*Work required*.
There is material below. Print exactly the lines starting at the line with "## requirements" and ending at the line with "### Tag the", ends included, and no others.

Listed records Block Start

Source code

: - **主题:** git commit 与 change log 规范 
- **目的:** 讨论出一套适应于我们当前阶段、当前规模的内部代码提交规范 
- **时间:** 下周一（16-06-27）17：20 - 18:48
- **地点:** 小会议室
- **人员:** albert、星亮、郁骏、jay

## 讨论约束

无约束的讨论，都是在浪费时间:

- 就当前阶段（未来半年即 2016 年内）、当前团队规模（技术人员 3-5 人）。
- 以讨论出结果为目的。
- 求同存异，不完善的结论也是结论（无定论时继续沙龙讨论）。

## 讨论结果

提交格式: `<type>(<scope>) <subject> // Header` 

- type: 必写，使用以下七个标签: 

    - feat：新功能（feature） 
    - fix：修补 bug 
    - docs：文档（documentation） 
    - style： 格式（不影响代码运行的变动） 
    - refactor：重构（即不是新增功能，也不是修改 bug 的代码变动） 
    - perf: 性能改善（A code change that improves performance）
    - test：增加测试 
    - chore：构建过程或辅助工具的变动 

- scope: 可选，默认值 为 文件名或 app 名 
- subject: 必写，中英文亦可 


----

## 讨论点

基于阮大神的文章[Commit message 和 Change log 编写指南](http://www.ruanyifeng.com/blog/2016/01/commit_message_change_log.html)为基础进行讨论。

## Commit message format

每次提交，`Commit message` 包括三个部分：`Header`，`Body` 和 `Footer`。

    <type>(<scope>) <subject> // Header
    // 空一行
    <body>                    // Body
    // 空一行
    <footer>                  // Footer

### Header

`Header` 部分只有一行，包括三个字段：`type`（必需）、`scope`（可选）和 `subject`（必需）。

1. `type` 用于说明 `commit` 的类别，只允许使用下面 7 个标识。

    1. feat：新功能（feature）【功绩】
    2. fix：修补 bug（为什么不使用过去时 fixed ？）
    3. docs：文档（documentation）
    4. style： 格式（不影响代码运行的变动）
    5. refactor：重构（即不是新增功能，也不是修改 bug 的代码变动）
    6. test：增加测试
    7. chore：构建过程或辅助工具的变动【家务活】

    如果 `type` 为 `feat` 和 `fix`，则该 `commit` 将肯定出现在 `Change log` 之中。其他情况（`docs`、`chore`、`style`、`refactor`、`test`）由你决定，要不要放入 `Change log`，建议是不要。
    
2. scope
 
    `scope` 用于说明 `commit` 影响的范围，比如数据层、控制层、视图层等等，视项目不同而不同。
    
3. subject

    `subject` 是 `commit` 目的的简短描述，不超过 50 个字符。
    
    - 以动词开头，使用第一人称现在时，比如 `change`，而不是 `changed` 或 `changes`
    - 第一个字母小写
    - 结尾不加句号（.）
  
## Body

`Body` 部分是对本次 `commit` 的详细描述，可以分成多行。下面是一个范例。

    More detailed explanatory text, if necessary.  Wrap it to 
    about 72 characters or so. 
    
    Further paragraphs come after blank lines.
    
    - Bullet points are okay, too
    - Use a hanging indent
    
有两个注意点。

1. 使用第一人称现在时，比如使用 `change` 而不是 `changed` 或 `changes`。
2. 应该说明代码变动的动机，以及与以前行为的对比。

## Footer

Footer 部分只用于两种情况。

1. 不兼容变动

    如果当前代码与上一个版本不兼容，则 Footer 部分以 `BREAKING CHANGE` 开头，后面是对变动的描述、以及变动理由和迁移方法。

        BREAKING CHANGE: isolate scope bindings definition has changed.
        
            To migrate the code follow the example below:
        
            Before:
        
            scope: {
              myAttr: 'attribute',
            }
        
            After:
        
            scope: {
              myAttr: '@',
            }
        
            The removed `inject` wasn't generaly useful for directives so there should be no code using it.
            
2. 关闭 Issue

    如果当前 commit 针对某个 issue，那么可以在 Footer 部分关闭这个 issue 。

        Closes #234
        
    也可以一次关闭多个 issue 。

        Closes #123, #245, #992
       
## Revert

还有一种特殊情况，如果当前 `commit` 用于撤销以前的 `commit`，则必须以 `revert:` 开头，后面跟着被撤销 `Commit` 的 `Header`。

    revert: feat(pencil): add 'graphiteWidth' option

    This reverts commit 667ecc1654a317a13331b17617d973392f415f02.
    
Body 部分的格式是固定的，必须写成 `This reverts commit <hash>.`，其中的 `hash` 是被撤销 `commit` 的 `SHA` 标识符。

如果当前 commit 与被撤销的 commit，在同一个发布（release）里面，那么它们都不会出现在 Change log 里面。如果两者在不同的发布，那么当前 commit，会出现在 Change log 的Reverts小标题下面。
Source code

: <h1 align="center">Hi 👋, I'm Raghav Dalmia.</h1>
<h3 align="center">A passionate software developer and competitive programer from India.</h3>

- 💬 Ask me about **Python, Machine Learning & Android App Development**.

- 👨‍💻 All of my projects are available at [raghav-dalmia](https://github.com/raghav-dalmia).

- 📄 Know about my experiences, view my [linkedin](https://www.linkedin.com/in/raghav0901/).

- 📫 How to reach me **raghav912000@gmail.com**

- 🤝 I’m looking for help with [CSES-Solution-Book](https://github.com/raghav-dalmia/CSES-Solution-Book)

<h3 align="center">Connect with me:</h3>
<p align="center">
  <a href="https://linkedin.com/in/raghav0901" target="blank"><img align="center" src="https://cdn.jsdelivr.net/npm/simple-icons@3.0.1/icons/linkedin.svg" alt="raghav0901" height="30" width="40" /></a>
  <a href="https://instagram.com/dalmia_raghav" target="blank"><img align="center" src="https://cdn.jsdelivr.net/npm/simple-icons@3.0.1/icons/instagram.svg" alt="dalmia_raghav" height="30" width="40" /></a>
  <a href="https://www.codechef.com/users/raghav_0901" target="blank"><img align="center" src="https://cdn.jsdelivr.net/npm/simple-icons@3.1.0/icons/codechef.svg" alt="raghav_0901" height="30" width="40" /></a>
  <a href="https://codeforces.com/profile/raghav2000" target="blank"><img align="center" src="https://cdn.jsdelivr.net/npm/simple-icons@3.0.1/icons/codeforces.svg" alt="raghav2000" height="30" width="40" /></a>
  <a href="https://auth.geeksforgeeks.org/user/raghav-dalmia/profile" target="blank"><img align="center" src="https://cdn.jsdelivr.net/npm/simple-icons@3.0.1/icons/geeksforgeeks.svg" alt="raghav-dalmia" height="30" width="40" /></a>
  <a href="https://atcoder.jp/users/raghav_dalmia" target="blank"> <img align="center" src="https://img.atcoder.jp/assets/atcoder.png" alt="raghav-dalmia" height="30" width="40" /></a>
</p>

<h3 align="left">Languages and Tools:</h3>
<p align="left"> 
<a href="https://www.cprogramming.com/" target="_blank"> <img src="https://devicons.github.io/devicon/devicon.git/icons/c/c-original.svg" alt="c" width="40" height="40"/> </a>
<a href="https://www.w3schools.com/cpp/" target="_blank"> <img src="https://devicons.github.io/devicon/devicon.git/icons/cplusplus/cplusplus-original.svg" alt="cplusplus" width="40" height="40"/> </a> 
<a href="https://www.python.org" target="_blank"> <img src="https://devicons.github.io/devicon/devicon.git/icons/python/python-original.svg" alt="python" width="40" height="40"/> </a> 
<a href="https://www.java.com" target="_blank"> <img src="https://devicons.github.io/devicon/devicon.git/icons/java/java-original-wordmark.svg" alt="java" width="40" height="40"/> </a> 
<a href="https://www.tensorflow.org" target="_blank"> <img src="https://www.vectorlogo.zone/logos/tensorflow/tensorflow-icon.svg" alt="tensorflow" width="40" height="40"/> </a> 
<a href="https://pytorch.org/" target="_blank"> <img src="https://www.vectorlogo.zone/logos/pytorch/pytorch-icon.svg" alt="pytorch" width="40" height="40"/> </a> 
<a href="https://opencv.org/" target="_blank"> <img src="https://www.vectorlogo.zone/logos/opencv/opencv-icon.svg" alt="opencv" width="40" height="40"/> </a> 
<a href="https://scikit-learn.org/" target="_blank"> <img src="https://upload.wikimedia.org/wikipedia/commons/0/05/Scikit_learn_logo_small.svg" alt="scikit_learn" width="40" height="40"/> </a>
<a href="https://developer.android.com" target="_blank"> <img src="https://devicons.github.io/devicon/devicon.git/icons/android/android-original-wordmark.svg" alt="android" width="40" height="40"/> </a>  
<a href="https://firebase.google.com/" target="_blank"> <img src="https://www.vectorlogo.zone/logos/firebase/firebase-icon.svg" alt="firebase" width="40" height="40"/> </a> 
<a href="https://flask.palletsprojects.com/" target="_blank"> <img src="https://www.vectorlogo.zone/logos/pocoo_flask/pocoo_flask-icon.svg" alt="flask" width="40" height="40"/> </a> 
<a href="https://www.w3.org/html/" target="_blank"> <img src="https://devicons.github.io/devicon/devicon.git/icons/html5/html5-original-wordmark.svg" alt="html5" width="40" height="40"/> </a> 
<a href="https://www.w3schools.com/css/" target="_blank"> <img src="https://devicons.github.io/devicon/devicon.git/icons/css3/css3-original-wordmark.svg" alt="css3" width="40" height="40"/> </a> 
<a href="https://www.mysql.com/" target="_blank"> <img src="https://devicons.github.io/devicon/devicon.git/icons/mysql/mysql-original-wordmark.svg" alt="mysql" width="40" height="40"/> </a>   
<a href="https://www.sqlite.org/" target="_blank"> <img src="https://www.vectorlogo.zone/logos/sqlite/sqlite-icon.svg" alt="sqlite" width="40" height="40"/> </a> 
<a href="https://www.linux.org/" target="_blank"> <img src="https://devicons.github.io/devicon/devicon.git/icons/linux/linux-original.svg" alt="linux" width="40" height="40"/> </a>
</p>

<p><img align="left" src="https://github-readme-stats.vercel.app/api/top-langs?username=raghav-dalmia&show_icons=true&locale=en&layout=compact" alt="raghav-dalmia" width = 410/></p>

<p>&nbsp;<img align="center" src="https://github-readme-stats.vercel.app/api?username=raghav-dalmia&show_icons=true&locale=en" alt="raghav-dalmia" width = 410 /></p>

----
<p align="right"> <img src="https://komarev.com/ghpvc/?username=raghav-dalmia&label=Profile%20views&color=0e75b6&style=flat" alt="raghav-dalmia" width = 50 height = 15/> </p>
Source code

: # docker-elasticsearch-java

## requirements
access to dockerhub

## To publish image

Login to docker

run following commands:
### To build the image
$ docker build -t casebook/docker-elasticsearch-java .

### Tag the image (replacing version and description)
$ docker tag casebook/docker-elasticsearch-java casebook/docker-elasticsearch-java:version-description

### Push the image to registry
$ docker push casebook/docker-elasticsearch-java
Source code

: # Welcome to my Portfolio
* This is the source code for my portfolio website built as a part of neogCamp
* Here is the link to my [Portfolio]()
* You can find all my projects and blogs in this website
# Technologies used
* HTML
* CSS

Listed records Block End

*Result*.
## requirements
access to dockerhub

## To publish image

Login to docker

run following commands:
### To build the image
$ docker build -t casebook/docker-elasticsearch-java .

### Tag the image (replacing version and description)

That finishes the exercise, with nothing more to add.